There was blood everywhere, Lacadie recalled.
A stick had punctured Dewitt’s groin, and he still managed to carry the other guy out, Lacadie said. “I remember them carrying them out,” Gastia said.
As they stood together Tuesday, the Old Town men recalled not only the goings-on from V-J Day, but also the way World War II colored every aspect of life on the U.S. home front, beginning with the Japanese attack on Pearl Harbor, Hawaii, on Dec. 7, 1941.
“That Sunday morning in 1941, we knew what war was,” Gastia said.
As teenagers, they saw prisoner-of-war trains move through Old Town on their way to Aroostook County, where German prisoners were taken to pick potatoes.
“We’d go down and throw crap at ’em,” Pelletier said. “The trains had great big written [letters] in white – ‘POW.'”
They recalled flags placed in the windows of homes where loved ones had gone off to war. The number of stars on the flag signified how many men were fighting in the war, except for the gold stars, which symbolized a soldier who had died.
“You’d know who was gone and who’d died,” Pelletier said.
Aware of the risks, the teens wanted to do their duty for their country.
“We were a year, year and a half too young for World War II,” Pelletier said. “We just missed it.”
Lacadie, Pelletier and others from the area tried to join the Navy after high school, but Pelletier was the only one to pass the physical at the time.
Pelletier and Gastia later served in the Korean War.
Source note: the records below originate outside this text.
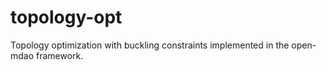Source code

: # topology-opt
Topology optimization with buckling constraints implemented in the open-mdao framework.
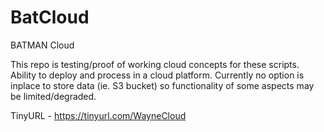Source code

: # BatCloud
BATMAN Cloud

This repo is testing/proof of working cloud concepts for these scripts. Ability to deploy and process in a cloud platform. Currently no option is inplace to store data (ie. S3 bucket) so functionality of some aspects may be limited/degraded. 

TinyURL - https://tinyurl.com/WayneCloud
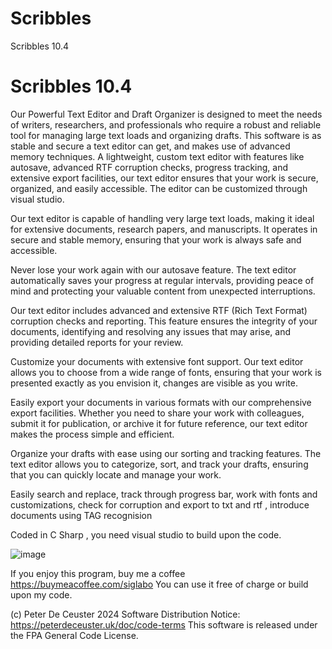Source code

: # Scribbles
Scribbles 10.4
 
 # Scribbles 10.4
 
 
 
 Our Powerful Text Editor and Draft Organizer is designed to meet the needs of writers, researchers, and professionals who require a robust and reliable tool for managing large text loads and organizing drafts. This software is as stable and secure a text editor can get, and makes use of advanced memory techniques. A lightweight, custom text editor with features like autosave, advanced RTF corruption checks, progress tracking, and extensive export facilities, our text editor ensures that your work is secure, organized, and easily accessible. The editor can be customized through visual studio.
 
  Our text editor is capable of handling very large text loads, making it ideal for extensive documents, research papers, and manuscripts. It operates in secure and stable memory, ensuring that your work is always safe and accessible.
  
   Never lose your work again with our autosave feature. The text editor automatically saves your progress at regular intervals, providing peace of mind and protecting your valuable content from unexpected interruptions.
   
   
   Our text editor includes advanced and extensive RTF (Rich Text Format) corruption checks and reporting. This feature ensures the integrity of your documents, identifying and resolving any issues that may arise, and providing detailed reports for your review.
   
   
   Customize your documents with extensive font support. Our text editor allows you to choose from a wide range of fonts, ensuring that your work is presented exactly as you envision it, changes are visible as you write.
   
   Easily export your documents in various formats with our comprehensive export facilities. Whether you need to share your work with colleagues, submit it for publication, or archive it for future reference, our text editor makes the process simple and efficient.
   
   Organize your drafts with ease using our sorting and tracking features. The text editor allows you to categorize, sort, and track your drafts, ensuring that you can quickly locate and manage your work.
   
   
 Easily search and replace, track through progress bar, work with fonts and customizations, check for corruption and export to  txt and rtf , introduce documents using TAG recognision
 
 
 
 Coded in C Sharp , you need visual studio to build upon the code.  
 
 ![image](https://github.com/user-attachments/assets/f89d70a6-0d8e-462b-9ff4-b40419921d54)



If you enjoy this program, buy me a coffee https://buymeacoffee.com/siglabo
You can use it free of charge or build upon my code. 
 
(c) Peter De Ceuster 2024
Software Distribution Notice: https://peterdeceuster.uk/doc/code-terms 
This software is released under the FPA General Code License.
 
 

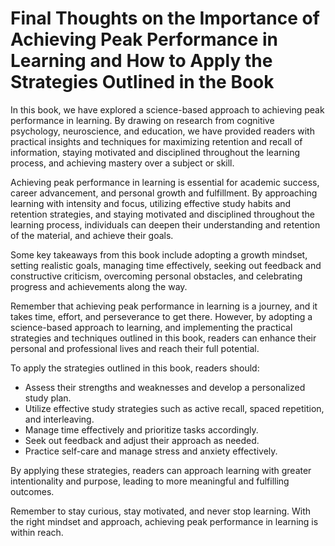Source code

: Final Thoughts on the Importance of Achieving Peak Performance in Learning and How to Apply the Strategies Outlined in the Book
===========================================================================================================================================

In this book, we have explored a science-based approach to achieving peak performance in learning. By drawing on research from cognitive psychology, neuroscience, and education, we have provided readers with practical insights and techniques for maximizing retention and recall of information, staying motivated and disciplined throughout the learning process, and achieving mastery over a subject or skill.

Achieving peak performance in learning is essential for academic success, career advancement, and personal growth and fulfillment. By approaching learning with intensity and focus, utilizing effective study habits and retention strategies, and staying motivated and disciplined throughout the learning process, individuals can deepen their understanding and retention of the material, and achieve their goals.

Some key takeaways from this book include adopting a growth mindset, setting realistic goals, managing time effectively, seeking out feedback and constructive criticism, overcoming personal obstacles, and celebrating progress and achievements along the way.

Remember that achieving peak performance in learning is a journey, and it takes time, effort, and perseverance to get there. However, by adopting a science-based approach to learning, and implementing the practical strategies and techniques outlined in this book, readers can enhance their personal and professional lives and reach their full potential.

To apply the strategies outlined in this book, readers should:

* Assess their strengths and weaknesses and develop a personalized study plan.
* Utilize effective study strategies such as active recall, spaced repetition, and interleaving.
* Manage time effectively and prioritize tasks accordingly.
* Seek out feedback and adjust their approach as needed.
* Practice self-care and manage stress and anxiety effectively.

By applying these strategies, readers can approach learning with greater intentionality and purpose, leading to more meaningful and fulfilling outcomes.

Remember to stay curious, stay motivated, and never stop learning. With the right mindset and approach, achieving peak performance in learning is within reach.
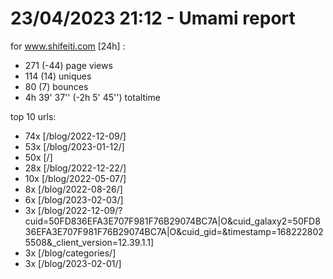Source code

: # 23/04/2023 21:12 - Umami report
for www.shifeiti.com [24h] :

 - 271 (-44) page views
 - 114 (14) uniques
 - 80 (7) bounces
 - 4h 39' 37'' (-2h 5' 45'') totaltime


top 10 urls:
 - 74x [/blog/2022-12-09/]
 - 53x [/blog/2023-01-12/]
 - 50x [/]
 - 28x [/blog/2022-12-22/]
 - 10x [/blog/2022-05-07/]
 - 8x [/blog/2022-08-26/]
 - 6x [/blog/2023-02-03/]
 - 3x [/blog/2022-12-09/?cuid=50FD836EFA3E707F981F76B29074BC7A|O&cuid_galaxy2=50FD836EFA3E707F981F76B29074BC7A|O&cuid_gid=&timestamp=1682228025508&_client_version=12.39.1.1]
 - 3x [/blog/categories/]
 - 3x [/blog/2023-02-01/]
Pelletier was stateside for four years, while Gastia was stationed on the USS Valley Forge off the coast of Korea.
“Thank God for that GI Bill,” Pelletier said, referring to the federal law that helped veterans attend college. “I never would have gone to college without that GI Bill.”
After graduating from the University of Maine with a degree in finance and business, Pelletier spent nearly 30 years in the banking industry.
Gastia, who lives in Milford, worked for 27 years at the Old Town paper mill now owned by Georgia-Pacific Corp. Although technically retired, he works at Wal-Mart in Bangor.
Pelletier moved to Massachusetts during his high school years, but keeps in touch with his childhood friends and spends four months in Old Town every summer.
“We can’t get rid of him,” Lacadie teased.
“But we’re kind of glad we can’t,” Gastia said.
“We’ve been separated over the years, but we always manage to see one another in the summer,” Pelletier said.
Despite the anxiety they remember from their youth on the home front during wartime, they recall the confidence, too.
“We never thought we’d lose. Hell, no. It was just a matter of time.”